• _Goal of the exercise_
Look through the listing below and say how many lines contain the word "curves". Nothing else belongs in the reply.

• _Data for analysis_
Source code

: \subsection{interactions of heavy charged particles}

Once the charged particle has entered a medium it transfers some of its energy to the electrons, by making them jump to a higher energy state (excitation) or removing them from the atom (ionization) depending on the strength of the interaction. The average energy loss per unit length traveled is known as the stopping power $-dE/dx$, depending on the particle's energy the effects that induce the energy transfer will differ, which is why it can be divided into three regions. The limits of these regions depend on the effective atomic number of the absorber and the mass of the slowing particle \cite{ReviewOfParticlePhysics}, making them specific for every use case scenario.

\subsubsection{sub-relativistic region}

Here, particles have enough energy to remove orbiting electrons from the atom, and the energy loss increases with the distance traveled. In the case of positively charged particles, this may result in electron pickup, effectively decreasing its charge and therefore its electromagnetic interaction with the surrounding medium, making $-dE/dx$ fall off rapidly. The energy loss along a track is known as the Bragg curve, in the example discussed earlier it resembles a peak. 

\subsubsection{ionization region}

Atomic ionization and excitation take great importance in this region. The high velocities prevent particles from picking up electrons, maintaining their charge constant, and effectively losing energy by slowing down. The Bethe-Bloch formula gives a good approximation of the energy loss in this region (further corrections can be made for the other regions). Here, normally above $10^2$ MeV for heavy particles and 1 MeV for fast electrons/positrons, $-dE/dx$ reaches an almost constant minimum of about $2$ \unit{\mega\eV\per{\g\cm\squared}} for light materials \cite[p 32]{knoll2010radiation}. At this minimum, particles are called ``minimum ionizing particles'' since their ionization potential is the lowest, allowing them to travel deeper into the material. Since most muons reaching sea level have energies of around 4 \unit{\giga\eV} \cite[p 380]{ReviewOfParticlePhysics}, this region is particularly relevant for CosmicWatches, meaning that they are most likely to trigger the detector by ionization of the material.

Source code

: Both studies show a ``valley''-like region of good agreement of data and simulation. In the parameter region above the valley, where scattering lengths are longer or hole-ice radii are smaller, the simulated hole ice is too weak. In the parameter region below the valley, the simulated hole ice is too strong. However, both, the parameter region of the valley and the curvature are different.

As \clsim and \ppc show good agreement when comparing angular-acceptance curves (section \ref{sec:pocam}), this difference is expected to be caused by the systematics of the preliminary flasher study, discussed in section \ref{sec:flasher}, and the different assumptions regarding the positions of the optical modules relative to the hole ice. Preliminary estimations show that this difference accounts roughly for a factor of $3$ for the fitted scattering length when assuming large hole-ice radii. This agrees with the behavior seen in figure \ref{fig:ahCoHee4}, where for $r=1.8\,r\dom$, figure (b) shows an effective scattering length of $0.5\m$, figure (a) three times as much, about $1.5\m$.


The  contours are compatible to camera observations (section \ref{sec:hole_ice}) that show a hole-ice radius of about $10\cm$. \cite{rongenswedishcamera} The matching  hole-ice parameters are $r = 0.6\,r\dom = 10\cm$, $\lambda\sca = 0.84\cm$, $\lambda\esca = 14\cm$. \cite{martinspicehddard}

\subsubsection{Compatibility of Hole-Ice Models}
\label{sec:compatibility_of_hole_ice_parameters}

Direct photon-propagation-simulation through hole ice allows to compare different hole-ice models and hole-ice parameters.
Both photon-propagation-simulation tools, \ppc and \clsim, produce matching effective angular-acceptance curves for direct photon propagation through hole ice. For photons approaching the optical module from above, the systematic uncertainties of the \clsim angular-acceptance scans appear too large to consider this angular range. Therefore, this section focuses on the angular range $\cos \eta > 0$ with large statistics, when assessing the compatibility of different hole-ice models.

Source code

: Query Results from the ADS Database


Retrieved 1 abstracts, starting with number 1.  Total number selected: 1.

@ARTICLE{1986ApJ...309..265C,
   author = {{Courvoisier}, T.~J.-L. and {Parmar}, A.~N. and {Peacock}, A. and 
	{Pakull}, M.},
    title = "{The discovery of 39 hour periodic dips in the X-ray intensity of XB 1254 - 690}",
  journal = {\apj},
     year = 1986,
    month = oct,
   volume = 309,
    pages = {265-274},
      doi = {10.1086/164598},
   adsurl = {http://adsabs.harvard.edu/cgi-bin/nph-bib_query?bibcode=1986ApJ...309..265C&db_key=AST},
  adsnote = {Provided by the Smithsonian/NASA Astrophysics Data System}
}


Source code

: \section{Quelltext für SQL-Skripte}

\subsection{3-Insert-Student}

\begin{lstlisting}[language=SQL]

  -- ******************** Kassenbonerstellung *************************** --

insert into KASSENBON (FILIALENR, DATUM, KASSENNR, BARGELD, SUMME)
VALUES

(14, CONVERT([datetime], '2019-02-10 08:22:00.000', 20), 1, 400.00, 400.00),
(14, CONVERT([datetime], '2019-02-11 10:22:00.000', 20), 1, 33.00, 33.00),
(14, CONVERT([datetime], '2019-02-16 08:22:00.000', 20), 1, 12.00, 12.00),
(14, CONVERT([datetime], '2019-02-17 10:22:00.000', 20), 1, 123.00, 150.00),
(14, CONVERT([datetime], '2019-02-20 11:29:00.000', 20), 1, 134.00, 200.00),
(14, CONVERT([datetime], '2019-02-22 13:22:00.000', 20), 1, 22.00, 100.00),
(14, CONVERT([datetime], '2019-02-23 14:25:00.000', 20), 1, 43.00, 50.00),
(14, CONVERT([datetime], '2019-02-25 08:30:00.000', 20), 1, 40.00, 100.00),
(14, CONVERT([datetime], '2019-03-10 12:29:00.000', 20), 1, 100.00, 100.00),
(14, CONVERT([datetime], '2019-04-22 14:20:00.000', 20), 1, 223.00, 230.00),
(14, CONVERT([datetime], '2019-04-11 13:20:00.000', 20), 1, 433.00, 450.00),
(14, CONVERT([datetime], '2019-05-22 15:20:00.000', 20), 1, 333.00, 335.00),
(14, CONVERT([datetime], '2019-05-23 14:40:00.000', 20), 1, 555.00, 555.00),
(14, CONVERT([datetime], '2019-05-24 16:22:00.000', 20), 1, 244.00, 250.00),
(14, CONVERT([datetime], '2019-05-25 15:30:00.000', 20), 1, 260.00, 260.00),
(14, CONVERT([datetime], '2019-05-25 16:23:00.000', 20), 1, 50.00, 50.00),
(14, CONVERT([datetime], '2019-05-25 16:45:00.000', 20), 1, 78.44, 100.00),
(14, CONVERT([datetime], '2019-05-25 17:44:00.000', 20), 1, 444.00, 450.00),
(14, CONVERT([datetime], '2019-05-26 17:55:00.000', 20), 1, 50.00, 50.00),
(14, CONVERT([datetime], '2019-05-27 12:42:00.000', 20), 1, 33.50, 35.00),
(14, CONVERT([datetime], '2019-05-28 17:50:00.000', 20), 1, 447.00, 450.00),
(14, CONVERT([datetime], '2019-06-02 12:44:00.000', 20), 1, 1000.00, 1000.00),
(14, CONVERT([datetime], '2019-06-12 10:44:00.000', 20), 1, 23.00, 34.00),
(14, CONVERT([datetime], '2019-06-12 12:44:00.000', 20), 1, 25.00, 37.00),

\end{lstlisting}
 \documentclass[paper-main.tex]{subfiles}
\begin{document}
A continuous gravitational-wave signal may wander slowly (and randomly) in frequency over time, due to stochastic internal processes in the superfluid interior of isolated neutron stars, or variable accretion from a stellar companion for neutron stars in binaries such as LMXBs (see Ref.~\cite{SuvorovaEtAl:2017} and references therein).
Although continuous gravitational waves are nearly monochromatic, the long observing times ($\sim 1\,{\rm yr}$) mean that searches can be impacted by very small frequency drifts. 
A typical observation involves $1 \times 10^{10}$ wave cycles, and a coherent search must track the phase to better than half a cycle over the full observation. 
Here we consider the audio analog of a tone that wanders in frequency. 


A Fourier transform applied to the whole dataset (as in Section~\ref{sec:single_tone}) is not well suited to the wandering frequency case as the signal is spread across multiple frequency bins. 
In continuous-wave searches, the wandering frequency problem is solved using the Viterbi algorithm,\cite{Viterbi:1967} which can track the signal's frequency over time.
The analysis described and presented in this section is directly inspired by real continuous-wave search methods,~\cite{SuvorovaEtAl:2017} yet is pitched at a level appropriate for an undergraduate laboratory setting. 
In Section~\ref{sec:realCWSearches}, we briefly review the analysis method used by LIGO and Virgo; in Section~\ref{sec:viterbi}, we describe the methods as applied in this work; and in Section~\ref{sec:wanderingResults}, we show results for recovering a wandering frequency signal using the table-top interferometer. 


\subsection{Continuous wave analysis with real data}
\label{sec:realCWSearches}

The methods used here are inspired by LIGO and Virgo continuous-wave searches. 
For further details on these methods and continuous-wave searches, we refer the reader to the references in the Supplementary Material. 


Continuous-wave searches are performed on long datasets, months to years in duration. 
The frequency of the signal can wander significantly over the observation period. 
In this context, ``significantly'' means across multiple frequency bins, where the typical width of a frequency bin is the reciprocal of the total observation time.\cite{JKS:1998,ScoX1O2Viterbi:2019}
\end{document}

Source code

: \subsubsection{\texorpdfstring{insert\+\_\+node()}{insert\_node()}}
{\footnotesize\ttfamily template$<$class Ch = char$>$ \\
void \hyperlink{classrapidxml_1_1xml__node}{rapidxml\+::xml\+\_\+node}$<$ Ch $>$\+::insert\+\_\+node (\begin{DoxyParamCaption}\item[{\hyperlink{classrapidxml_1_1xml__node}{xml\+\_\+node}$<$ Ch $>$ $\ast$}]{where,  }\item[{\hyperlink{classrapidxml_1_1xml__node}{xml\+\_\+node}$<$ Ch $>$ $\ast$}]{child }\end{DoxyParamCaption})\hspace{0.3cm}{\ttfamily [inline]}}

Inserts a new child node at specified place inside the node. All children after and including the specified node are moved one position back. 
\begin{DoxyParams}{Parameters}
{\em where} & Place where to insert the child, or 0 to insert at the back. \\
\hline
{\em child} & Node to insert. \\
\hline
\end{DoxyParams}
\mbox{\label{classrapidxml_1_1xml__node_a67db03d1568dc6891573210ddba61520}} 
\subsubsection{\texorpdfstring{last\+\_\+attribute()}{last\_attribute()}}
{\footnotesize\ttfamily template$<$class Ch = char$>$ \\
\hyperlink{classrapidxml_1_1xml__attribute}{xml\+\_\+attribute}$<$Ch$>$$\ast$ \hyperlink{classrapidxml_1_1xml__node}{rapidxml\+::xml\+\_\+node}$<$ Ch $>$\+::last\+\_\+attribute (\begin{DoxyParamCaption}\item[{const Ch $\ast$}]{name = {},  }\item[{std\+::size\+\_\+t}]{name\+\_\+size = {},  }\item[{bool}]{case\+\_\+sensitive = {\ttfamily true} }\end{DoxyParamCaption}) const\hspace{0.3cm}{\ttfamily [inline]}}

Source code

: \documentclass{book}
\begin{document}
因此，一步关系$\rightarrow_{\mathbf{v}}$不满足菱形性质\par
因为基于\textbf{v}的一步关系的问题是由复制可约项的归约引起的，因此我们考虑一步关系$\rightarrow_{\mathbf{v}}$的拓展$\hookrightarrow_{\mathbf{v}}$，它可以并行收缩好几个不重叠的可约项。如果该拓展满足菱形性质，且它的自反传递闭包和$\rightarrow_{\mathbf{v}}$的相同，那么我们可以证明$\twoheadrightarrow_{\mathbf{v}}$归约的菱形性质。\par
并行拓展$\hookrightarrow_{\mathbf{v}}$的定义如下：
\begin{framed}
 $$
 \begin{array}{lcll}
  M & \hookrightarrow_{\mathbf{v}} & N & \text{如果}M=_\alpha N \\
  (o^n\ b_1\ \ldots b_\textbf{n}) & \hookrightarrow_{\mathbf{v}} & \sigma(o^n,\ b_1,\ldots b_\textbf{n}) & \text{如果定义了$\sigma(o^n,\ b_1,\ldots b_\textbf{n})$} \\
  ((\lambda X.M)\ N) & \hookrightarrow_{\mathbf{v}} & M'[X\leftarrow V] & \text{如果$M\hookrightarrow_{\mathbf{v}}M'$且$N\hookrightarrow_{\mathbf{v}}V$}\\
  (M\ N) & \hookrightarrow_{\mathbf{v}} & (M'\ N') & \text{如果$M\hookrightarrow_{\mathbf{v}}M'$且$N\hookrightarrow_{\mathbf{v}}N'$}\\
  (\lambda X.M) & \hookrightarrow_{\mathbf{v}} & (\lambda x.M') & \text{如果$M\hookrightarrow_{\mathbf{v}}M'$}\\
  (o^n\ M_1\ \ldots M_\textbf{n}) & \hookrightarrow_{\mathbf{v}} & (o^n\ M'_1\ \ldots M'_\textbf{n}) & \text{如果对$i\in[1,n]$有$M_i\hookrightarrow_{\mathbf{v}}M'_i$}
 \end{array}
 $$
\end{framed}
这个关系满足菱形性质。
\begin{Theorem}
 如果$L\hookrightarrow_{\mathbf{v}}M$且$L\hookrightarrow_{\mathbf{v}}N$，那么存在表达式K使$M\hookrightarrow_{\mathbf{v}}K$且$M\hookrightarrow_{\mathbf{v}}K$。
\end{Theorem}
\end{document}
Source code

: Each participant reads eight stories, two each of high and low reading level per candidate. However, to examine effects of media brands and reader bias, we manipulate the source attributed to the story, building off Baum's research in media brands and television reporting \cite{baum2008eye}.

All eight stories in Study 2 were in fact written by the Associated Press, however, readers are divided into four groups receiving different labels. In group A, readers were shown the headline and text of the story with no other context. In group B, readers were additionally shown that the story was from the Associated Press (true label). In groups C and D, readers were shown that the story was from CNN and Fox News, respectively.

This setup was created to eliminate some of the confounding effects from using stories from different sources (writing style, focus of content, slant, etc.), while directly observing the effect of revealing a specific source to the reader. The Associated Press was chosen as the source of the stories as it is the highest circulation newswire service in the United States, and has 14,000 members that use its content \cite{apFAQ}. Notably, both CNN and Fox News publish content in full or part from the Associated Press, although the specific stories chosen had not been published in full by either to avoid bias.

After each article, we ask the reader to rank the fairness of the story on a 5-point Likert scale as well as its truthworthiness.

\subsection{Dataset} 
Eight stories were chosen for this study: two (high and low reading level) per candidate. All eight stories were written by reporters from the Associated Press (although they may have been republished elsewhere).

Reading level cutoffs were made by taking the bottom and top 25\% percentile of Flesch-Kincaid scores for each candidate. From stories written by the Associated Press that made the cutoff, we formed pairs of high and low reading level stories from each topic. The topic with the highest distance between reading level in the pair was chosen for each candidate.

• _Solution for this task_
2